Saved data entries

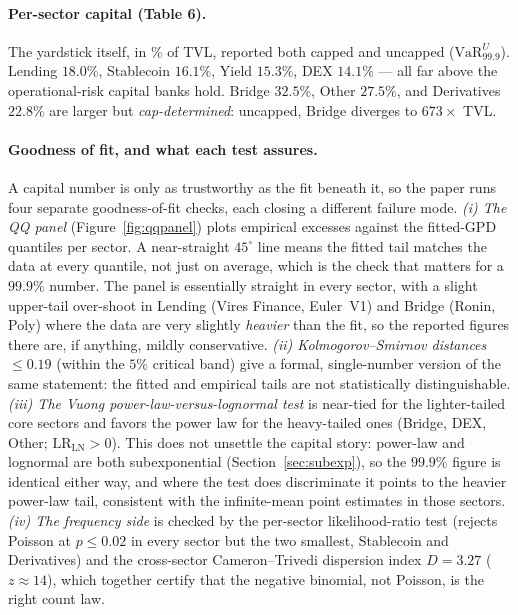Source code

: \documentclass[11pt]{article}
\theoremstyle{definition}
\theoremstyle{remark}
\theoremstyle{definition}
\newcommand{\VaR}{\mathrm{VaR}}
\newcommand{\1}{\mathbf{1}}
\begin{document}
\paragraph{Per-sector capital (Table 6).}
The yardstick itself, in \% of TVL, reported both capped and uncapped
($\VaR_{99.9}^{U}$). Lending $18.0\%$, Stablecoin $16.1\%$, Yield $15.3\%$,
DEX $14.1\%$ --- all far above the operational-risk capital banks hold. Bridge
$32.5\%$, Other $27.5\%$, and Derivatives $22.8\%$ are larger but
\emph{cap-determined}: uncapped, Bridge diverges to $673\times$ TVL.

\paragraph{Goodness of fit, and what each test assures.}
A capital number is only as trustworthy as the fit beneath it, so the paper runs
four separate goodness-of-fit checks, each closing a different failure mode.
\emph{(i) The QQ panel} (Figure~\ref{fig:qqpanel}) plots empirical excesses
against the fitted-GPD quantiles per sector. A near-straight $45^\circ$ line
means the fitted tail matches the data at every quantile, not just on average,
which is the check that matters for a $99.9\%$ number. The panel is essentially
straight in every sector, with a slight upper-tail over-shoot in Lending (Vires
Finance, Euler~V1) and Bridge (Ronin, Poly) where the data are very slightly
\emph{heavier} than the fit, so the reported figures there are, if anything,
mildly conservative. \emph{(ii) Kolmogorov--Smirnov distances} $\le 0.19$ (within
the $5\%$ critical band) give a formal, single-number version of the same
statement: the fitted and empirical tails are not statistically distinguishable.
\emph{(iii) The Vuong power-law-versus-lognormal test} is near-tied for the
lighter-tailed core sectors and favors the power law for the heavy-tailed ones
(Bridge, DEX, Other; $\text{LR}_{\text{LN}}>0$). This does not unsettle the
capital story: power-law and lognormal are both subexponential
(Section~\ref{sec:subexp}), so the $99.9\%$ figure is identical either way, and
where the test does discriminate it points to the heavier power-law tail,
consistent with the infinite-mean point estimates in those sectors. \emph{(iv) The frequency side} is checked by the
per-sector likelihood-ratio test (rejects Poisson at $p\le0.02$ in every
sector but the two smallest, Stablecoin and Derivatives) and the cross-sector
Cameron--Trivedi dispersion index $D=3.27$ ($z\approx14$), which together
certify that the negative binomial, not Poisson, is the right count law.
\end{document}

● What you should do
Your reply should be nothing but the lines from the one containing "certify that the" through the last line above, copied exactly; please include both ends.

● Problem solution
certify that the negative binomial, not Poisson, is the right count law.
\end{document}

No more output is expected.